Well, nor do I really. That was Cygnus Solutions' business model.
Fully supported custom ports of gcc.
But that's not really what I'm talking about. Red Hat ships outdated,
crufty versions of major software packages (MySQL for one), yet leaps at
the bleeding edge with crap like systemd that locks down Linux. Their
default MySQL configuration file for years has contained only one
directive that actually DOES anything - and that one directive is
*actively harmful*. Red Hat is the reason why vast numbers of
commercial servers out there running enterprise business sites and web
storefronts are still using insecure MySQL 3 authentication. Good gods,
it was replaced, what, fifteen years ago? Because it was realized *back
then* that it was dangerously insecure. It hasn't gotten any more
secure since, but for fifteen years Red Hat continued (and still
continues, I think) to make it the default. Red Hat continued to ship
MySQL 5.0 for two years after Oracle declared it end-of-life. Then they
did the same thing with 5.1. MySQL 5.5 will be EOL this coming
December; I think Red Hat is just now starting to ship it in RHEL7.

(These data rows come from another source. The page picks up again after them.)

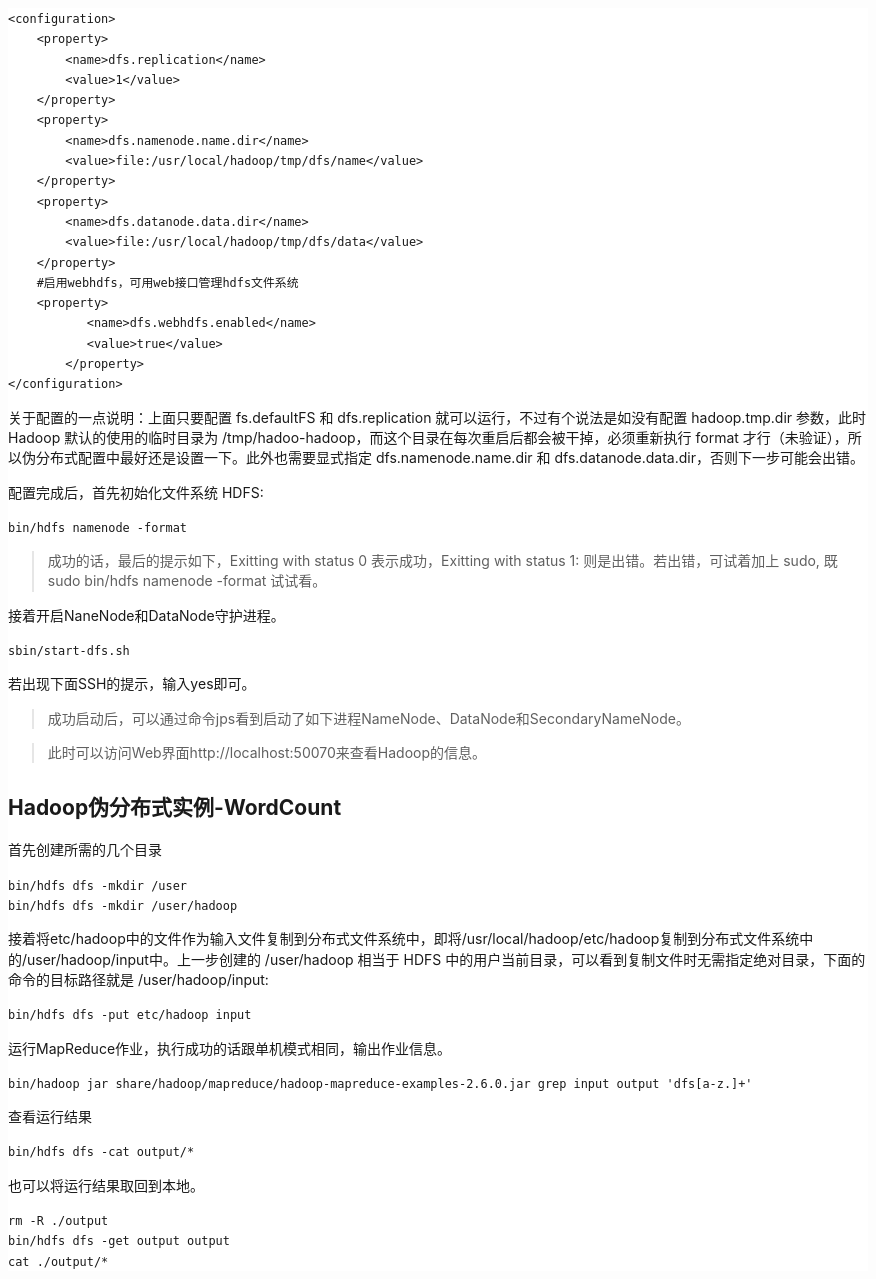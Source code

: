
 ```
<configuration>
    <property>
        <name>dfs.replication</name>
        <value>1</value>
    </property>
    <property>
        <name>dfs.namenode.name.dir</name>
        <value>file:/usr/local/hadoop/tmp/dfs/name</value>
    </property>
    <property>
        <name>dfs.datanode.data.dir</name>
        <value>file:/usr/local/hadoop/tmp/dfs/data</value>
    </property>
    #启用webhdfs，可用web接口管理hdfs文件系统
    <property>
           <name>dfs.webhdfs.enabled</name>
           <value>true</value>
        </property>
</configuration>
```
关于配置的一点说明：上面只要配置 fs.defaultFS 和 dfs.replication 就可以运行，不过有个说法是如没有配置 hadoop.tmp.dir 参数，此时 Hadoop 默认的使用的临时目录为 /tmp/hadoo-hadoop，而这个目录在每次重启后都会被干掉，必须重新执行 format 才行（未验证），所以伪分布式配置中最好还是设置一下。此外也需要显式指定 dfs.namenode.name.dir 和 dfs.datanode.data.dir，否则下一步可能会出错。

配置完成后，首先初始化文件系统 HDFS:
```
bin/hdfs namenode -format
```

> 成功的话，最后的提示如下，Exitting with status 0 表示成功，Exitting with status 1: 则是出错。若出错，可试着加上 sudo, 既 sudo bin/hdfs namenode -format 试试看。

接着开启NaneNode和DataNode守护进程。
```
sbin/start-dfs.sh
```
若出现下面SSH的提示，输入yes即可。

> 成功启动后，可以通过命令jps看到启动了如下进程NameNode、DataNode和SecondaryNameNode。

> 此时可以访问Web界面http://localhost:50070来查看Hadoop的信息。

## Hadoop伪分布式实例-WordCount
首先创建所需的几个目录
```
bin/hdfs dfs -mkdir /user
bin/hdfs dfs -mkdir /user/hadoop
```
接着将etc/hadoop中的文件作为输入文件复制到分布式文件系统中，即将/usr/local/hadoop/etc/hadoop复制到分布式文件系统中的/user/hadoop/input中。上一步创建的 /user/hadoop 相当于 HDFS 中的用户当前目录，可以看到复制文件时无需指定绝对目录，下面的命令的目标路径就是 /user/hadoop/input:
```
bin/hdfs dfs -put etc/hadoop input
```
运行MapReduce作业，执行成功的话跟单机模式相同，输出作业信息。
```
bin/hadoop jar share/hadoop/mapreduce/hadoop-mapreduce-examples-2.6.0.jar grep input output 'dfs[a-z.]+'
```
查看运行结果
```
bin/hdfs dfs -cat output/*
```
也可以将运行结果取回到本地。
```
rm -R ./output
bin/hdfs dfs -get output output
cat ./output/*
```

Were you around for the Red Hat IPO and the subsequent frenzy of company
acquisitions? Red Hat acquired Cygnus Solutions because Red Hat wanted
the prestige of being the official maintainer of GCC (which Cygnus was),
then mismanaged it so badly that within a year, the GCC steering
committee took the maintainership away and awarded it to Wind River
Systems. The very first thing they did after acquiring Cygnus was
impose an eight-month hiring freeze. A year after the freeze ended,
they laid off essentially the entire release engineering department.
They bought up ccvs, the *only* open-source e-commerce credit card
verification package then in existence ... then killed it. At least
one other - I don't remember which - of the companies acquired in the
immediate post-IPO period, they bought "to fill out Red Hat's product
line", and within 30 days of acquiring the company, had killed every
single product it made and laid off every employee. They basically
bought a company that did not even compete with them, solely to destroy it.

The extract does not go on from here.